極上の愛に囚われて
家に帰れば、この瞳は奥さんを見つめ、手は奥さんの肌に触れるのだ。そう考えるだけで胸が痛くてたまらない。
彼が小栗ホールディングスの御曹司じゃなければよかったのに。そうしたら、きっと私と……。
そんなことは夢だ。
こうして会ってもらえるだけで幸せだと思うしかない。
じわっと滲み出そうな涙をまばたきで誤魔化して、マスターにカクテルのお代わりを頼んだ。
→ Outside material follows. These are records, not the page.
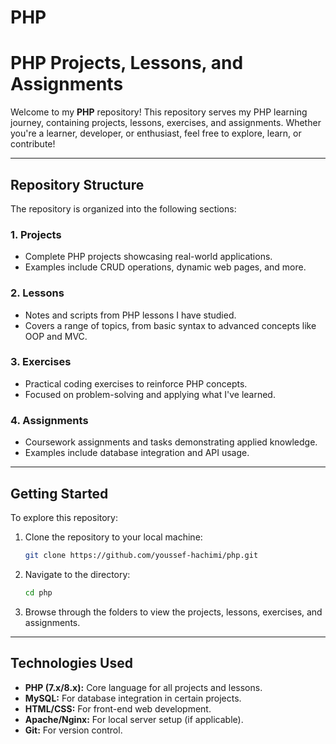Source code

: # PHP
# PHP Projects, Lessons, and Assignments

Welcome to my **PHP** repository! This repository serves my PHP learning journey, containing projects, lessons, exercises, and assignments. Whether you're a learner, developer, or enthusiast, feel free to explore, learn, or contribute!

---

## Repository Structure

The repository is organized into the following sections:

### 1. **Projects**
- Complete PHP projects showcasing real-world applications.
- Examples include CRUD operations, dynamic web pages, and more.

### 2. **Lessons**
- Notes and scripts from PHP lessons I have studied.
- Covers a range of topics, from basic syntax to advanced concepts like OOP and MVC.

### 3. **Exercises**
- Practical coding exercises to reinforce PHP concepts.
- Focused on problem-solving and applying what I've learned.

### 4. **Assignments**
- Coursework assignments and tasks demonstrating applied knowledge.
- Examples include database integration and API usage.

---

## Getting Started

To explore this repository:

1. Clone the repository to your local machine:
    ```bash
    git clone https://github.com/youssef-hachimi/php.git
    ```

2. Navigate to the directory:
    ```bash
    cd php
    ```

3. Browse through the folders to view the projects, lessons, exercises, and assignments.

---

## Technologies Used

- **PHP (7.x/8.x):** Core language for all projects and lessons.
- **MySQL:** For database integration in certain projects.
- **HTML/CSS:** For front-end web development.
- **Apache/Nginx:** For local server setup (if applicable).
- **Git:** For version control.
「あのときって、私たちが出会ったときのことだよね。翔さんは、すごく強引だったよ。なんなの、この人!? って思ったもの」
「ああ、あのときは、僕も必死だったから」
彼と出会った時のことは、昨日のことのように鮮明に覚えている。
今から一年くらい前。当時私は今の会社に転職したばかりで、毎日必死に営業先を回っていた。
だから道に穴が開いてるなんて気づきもしなかったのだ。
履き慣れた靴でカツカツとヒールを鳴らして歩いていたら、いきなりガッと足を取られて転んでしまった。
『いたた、なにが起こったの?』
痛みを堪えながら足元をみると、靴はすっぽり脱げていた。